Content starts

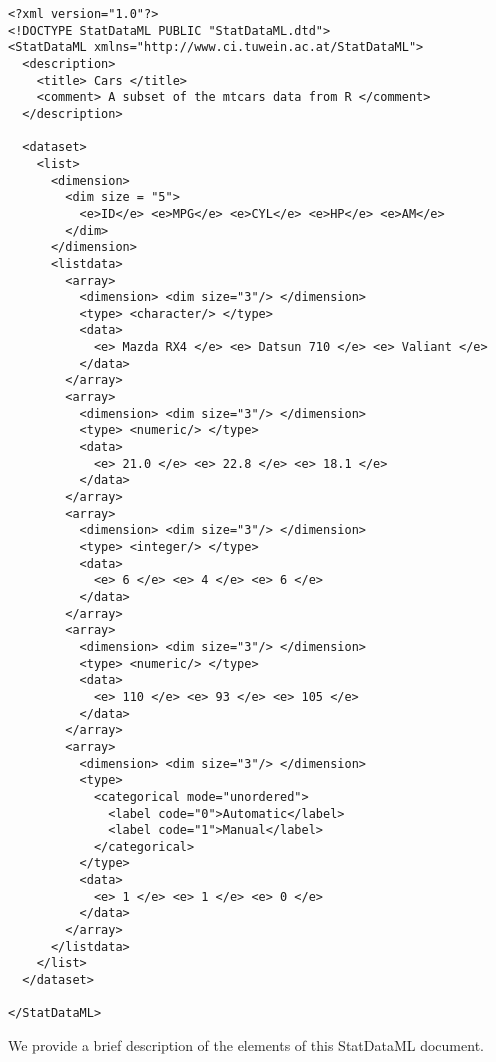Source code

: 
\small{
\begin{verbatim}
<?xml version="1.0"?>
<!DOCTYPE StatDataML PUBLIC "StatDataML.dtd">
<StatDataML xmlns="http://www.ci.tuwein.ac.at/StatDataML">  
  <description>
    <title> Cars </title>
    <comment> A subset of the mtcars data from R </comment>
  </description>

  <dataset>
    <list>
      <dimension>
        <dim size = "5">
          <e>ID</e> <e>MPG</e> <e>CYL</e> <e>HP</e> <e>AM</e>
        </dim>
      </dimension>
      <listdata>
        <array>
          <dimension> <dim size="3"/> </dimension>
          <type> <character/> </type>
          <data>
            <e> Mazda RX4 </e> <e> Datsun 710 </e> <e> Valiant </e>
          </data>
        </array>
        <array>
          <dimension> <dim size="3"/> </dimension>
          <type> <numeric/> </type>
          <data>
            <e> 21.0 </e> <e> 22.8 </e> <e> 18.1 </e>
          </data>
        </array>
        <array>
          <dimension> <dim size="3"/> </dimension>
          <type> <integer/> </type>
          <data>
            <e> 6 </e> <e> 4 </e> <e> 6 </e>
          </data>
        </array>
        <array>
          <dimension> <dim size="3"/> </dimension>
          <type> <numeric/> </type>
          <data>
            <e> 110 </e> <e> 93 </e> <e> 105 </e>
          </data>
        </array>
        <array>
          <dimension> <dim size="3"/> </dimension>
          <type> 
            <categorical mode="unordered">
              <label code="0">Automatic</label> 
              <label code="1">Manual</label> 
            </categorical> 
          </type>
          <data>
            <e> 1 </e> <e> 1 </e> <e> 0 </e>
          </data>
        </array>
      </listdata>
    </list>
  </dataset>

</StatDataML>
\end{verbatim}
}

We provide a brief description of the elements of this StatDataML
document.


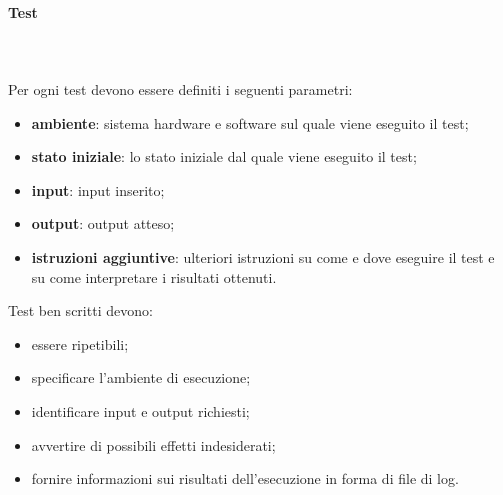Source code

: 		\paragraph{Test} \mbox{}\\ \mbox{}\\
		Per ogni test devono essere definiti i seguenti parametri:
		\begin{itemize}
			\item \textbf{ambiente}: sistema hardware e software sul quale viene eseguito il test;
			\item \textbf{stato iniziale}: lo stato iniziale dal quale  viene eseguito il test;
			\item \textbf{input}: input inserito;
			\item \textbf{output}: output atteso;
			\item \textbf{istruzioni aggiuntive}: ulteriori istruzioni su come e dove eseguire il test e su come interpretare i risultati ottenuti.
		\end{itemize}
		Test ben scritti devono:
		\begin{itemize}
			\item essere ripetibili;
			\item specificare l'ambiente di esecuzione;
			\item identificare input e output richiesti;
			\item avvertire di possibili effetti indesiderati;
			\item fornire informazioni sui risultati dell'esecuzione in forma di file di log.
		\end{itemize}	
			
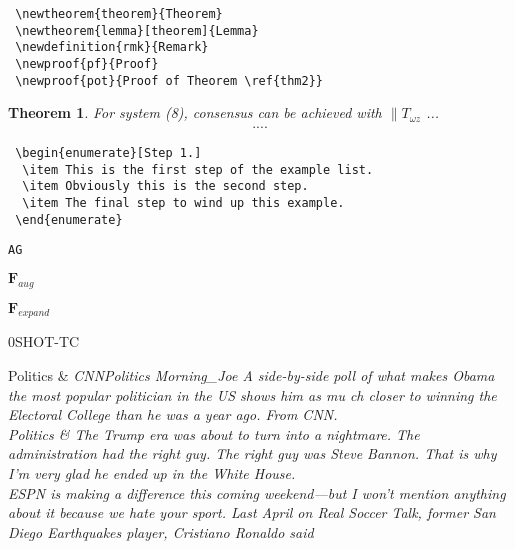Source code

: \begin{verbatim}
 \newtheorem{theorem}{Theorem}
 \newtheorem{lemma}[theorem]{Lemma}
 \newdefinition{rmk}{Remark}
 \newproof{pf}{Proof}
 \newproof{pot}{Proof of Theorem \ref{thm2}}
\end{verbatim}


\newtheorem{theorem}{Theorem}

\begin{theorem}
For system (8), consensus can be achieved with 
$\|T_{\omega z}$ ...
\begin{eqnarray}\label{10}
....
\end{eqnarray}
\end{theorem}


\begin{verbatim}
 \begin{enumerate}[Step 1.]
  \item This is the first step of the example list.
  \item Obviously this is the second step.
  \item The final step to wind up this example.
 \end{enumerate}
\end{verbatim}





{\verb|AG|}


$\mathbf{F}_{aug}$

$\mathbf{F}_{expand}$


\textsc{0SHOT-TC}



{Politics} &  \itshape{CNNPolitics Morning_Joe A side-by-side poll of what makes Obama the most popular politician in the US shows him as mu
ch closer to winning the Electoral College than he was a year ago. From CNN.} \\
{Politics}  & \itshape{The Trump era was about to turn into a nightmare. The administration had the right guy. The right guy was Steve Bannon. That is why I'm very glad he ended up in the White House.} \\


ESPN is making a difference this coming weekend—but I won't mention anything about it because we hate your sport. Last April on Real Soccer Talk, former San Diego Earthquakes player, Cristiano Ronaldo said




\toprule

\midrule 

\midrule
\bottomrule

Content ends

**Work request**: If a line of the data contains the word "eqnarray", it should be counted; state the total and nothing more.

**Exercise output**: 2